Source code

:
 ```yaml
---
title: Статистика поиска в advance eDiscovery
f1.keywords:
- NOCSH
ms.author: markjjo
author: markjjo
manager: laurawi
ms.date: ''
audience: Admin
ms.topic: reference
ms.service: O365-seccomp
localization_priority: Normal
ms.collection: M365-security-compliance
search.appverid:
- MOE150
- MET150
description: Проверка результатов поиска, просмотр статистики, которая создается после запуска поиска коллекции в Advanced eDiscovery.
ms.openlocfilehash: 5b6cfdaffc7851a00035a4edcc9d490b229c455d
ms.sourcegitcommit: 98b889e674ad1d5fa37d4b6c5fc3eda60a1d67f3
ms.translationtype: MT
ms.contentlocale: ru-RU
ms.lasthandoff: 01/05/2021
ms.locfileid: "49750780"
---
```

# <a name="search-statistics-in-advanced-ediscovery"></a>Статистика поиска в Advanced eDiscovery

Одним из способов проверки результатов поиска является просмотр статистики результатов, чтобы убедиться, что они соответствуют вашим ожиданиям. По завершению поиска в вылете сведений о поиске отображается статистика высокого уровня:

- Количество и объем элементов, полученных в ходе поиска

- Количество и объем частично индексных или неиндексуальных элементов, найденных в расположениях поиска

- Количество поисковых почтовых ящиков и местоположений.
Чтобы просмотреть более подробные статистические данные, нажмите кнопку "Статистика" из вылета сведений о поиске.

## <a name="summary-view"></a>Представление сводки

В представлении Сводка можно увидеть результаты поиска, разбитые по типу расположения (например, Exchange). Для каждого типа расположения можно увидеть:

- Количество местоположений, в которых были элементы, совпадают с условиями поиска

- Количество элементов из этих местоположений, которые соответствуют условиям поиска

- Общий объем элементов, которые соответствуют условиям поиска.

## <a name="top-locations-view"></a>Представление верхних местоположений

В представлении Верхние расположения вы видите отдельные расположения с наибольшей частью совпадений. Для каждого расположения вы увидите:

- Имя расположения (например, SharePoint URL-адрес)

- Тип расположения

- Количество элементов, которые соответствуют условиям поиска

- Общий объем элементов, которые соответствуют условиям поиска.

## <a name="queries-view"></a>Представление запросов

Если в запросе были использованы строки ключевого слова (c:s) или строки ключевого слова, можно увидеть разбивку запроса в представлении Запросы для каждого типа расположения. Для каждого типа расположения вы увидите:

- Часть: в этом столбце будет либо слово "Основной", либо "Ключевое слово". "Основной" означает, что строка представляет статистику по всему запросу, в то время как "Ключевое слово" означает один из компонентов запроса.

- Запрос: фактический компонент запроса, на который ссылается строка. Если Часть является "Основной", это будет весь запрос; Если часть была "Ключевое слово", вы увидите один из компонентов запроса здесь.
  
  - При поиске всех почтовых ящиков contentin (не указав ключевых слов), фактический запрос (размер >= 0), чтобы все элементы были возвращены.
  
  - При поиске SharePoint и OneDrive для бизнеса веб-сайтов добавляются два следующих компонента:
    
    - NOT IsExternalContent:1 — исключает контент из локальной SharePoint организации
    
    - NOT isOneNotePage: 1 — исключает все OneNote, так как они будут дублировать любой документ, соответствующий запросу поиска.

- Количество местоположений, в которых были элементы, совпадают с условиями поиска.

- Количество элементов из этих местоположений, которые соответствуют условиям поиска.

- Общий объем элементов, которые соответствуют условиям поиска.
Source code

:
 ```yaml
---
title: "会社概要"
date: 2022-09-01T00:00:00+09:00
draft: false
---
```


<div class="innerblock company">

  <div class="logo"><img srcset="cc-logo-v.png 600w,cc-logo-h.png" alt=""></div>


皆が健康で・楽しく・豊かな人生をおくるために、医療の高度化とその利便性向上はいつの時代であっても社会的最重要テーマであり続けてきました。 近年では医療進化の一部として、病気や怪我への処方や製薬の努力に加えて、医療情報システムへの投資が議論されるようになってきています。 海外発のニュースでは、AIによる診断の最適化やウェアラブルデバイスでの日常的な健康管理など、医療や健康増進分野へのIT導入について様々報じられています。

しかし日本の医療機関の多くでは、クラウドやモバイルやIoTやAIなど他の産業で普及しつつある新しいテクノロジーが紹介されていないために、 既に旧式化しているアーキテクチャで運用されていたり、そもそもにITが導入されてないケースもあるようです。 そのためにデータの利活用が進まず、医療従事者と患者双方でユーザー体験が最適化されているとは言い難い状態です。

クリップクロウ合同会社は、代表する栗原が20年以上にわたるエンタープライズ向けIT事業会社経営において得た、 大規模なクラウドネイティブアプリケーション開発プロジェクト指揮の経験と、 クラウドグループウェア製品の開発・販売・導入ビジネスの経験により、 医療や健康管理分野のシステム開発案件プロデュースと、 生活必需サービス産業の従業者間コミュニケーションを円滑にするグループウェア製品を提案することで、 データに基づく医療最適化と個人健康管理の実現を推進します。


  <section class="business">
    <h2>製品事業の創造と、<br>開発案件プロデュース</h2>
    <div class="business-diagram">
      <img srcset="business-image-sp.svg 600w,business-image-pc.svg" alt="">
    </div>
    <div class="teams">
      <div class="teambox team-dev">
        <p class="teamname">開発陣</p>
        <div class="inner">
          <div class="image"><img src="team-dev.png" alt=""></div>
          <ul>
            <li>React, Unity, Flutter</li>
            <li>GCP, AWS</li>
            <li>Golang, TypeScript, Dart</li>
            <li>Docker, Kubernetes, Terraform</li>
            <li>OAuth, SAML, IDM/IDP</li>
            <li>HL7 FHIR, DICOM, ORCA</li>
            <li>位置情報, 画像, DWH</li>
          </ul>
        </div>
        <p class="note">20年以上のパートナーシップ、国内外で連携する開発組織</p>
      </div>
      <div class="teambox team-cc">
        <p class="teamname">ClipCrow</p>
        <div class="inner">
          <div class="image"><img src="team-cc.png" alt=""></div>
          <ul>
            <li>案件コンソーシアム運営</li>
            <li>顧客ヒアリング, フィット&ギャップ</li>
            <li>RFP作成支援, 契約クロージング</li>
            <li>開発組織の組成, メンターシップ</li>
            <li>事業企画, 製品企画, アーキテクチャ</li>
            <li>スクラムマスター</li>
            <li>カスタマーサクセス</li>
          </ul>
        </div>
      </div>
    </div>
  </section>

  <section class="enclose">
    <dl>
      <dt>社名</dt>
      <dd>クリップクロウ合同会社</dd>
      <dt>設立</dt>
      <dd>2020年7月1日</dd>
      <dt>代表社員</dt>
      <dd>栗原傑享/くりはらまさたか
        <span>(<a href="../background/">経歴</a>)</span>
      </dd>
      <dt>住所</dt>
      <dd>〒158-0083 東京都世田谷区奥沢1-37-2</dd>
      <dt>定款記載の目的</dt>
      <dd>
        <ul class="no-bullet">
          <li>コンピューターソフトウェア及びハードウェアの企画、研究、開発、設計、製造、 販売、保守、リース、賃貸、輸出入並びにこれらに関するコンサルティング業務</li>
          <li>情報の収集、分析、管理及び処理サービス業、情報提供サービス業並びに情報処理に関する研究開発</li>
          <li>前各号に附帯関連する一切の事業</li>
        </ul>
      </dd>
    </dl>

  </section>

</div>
__________________________________________________
Problem to work on – Only the lines from the one containing "<dd>クリップクロウ合同会社</dd>" through the end of the material should be copied, exactly as they stand; please keep both ends.

Answer to the exercise –
      <dd>クリップクロウ合同会社</dd>
      <dt>設立</dt>
      <dd>2020年7月1日</dd>
      <dt>代表社員</dt>
      <dd>栗原傑享/くりはらまさたか
        <span>(<a href="../background/">経歴</a>)</span>
      </dd>
      <dt>住所</dt>
      <dd>〒158-0083 東京都世田谷区奥沢1-37-2</dd>
      <dt>定款記載の目的</dt>
      <dd>
        <ul class="no-bullet">
          <li>コンピューターソフトウェア及びハードウェアの企画、研究、開発、設計、製造、 販売、保守、リース、賃貸、輸出入並びにこれらに関するコンサルティング業務</li>
          <li>情報の収集、分析、管理及び処理サービス業、情報提供サービス業並びに情報処理に関する研究開発</li>
          <li>前各号に附帯関連する一切の事業</li>
        </ul>
      </dd>
    </dl>

  </section>

</div>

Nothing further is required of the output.